What lines in the data below mention the string "Entropy"? Copy them out.

**Records contained in a dataset**
┄┄┄┄┄┄┄┄┄┄

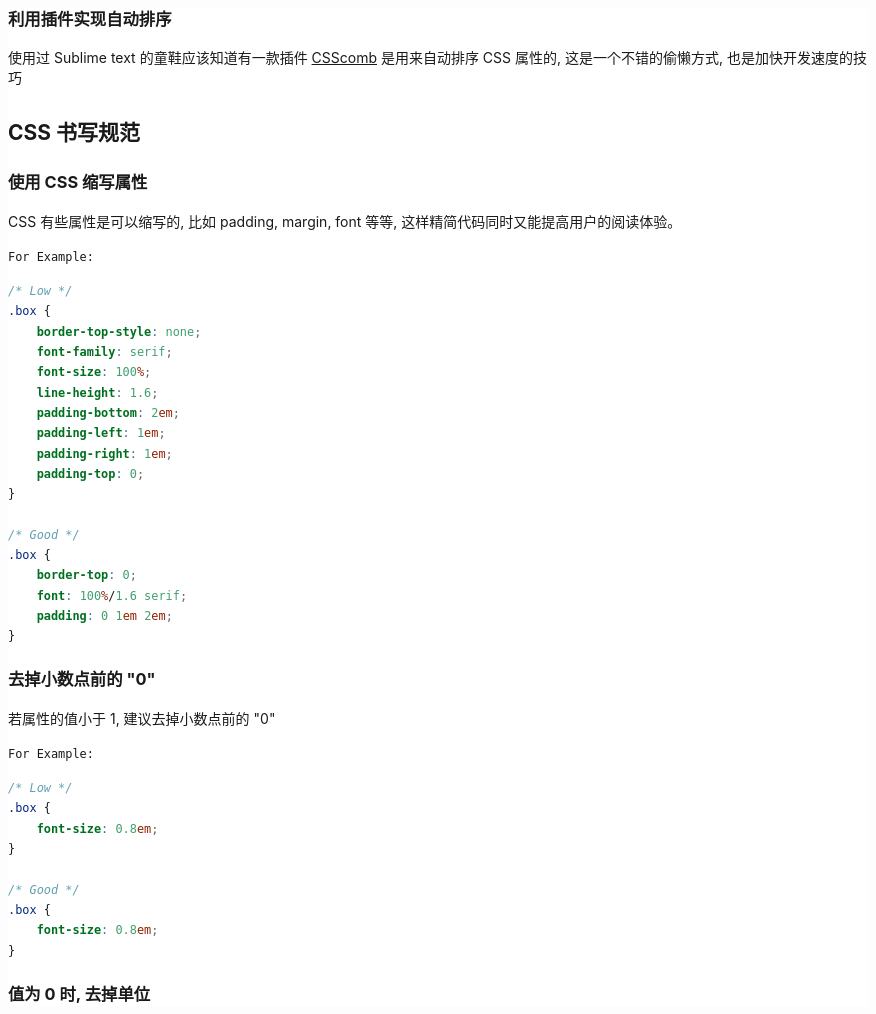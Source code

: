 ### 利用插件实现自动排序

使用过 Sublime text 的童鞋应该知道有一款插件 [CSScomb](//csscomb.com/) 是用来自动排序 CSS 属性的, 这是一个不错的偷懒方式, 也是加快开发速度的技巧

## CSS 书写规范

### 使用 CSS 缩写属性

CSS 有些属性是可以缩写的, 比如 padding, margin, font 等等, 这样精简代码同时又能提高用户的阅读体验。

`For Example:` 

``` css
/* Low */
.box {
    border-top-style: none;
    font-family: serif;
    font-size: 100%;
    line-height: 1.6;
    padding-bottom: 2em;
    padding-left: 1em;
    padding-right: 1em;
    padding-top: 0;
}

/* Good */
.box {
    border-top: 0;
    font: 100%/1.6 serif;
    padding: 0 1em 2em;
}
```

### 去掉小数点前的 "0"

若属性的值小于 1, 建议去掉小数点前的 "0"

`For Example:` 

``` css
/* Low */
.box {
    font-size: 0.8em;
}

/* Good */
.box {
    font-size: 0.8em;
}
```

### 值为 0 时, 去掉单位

┄┄┄┄┄┄┄┄┄┄

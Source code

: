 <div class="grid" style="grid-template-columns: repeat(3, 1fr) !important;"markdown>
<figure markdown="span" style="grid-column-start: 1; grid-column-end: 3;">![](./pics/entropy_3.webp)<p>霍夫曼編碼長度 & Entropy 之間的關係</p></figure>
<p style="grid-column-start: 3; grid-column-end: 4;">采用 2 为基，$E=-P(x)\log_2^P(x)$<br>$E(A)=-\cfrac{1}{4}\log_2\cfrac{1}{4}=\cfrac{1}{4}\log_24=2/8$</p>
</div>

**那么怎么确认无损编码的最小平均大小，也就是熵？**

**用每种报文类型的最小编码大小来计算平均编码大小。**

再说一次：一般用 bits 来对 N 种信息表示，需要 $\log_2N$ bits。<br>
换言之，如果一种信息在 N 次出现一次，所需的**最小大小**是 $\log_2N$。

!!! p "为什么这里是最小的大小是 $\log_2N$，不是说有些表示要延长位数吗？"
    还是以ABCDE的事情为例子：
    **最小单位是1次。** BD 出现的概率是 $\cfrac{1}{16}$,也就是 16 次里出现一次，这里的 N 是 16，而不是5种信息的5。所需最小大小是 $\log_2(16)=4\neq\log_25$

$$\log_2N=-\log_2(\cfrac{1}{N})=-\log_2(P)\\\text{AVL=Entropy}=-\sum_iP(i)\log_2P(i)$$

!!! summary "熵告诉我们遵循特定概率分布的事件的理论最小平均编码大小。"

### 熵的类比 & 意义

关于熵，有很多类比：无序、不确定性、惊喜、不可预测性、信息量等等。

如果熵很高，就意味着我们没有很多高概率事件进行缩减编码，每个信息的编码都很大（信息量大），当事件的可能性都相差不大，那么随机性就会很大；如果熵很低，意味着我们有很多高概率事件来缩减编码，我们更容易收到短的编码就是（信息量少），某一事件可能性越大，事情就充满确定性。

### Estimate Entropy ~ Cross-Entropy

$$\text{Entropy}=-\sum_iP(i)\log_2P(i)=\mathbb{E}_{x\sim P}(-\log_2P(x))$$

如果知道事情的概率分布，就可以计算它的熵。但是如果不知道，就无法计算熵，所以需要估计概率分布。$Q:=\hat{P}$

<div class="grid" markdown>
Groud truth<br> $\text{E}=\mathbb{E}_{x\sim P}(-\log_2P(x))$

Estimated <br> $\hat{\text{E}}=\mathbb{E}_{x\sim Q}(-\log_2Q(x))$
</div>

┄┄┄┄┄┄┄┄┄┄

**Answer to this task**
<figure markdown="span" style="grid-column-start: 1; grid-column-end: 3;">![](./pics/entropy_3.webp)<p>霍夫曼編碼長度 & Entropy 之間的關係</p></figure>
$$\log_2N=-\log_2(\cfrac{1}{N})=-\log_2(P)\\\text{AVL=Entropy}=-\sum_iP(i)\log_2P(i)$$
### Estimate Entropy ~ Cross-Entropy
$$\text{Entropy}=-\sum_iP(i)\log_2P(i)=\mathbb{E}_{x\sim P}(-\log_2P(x))$$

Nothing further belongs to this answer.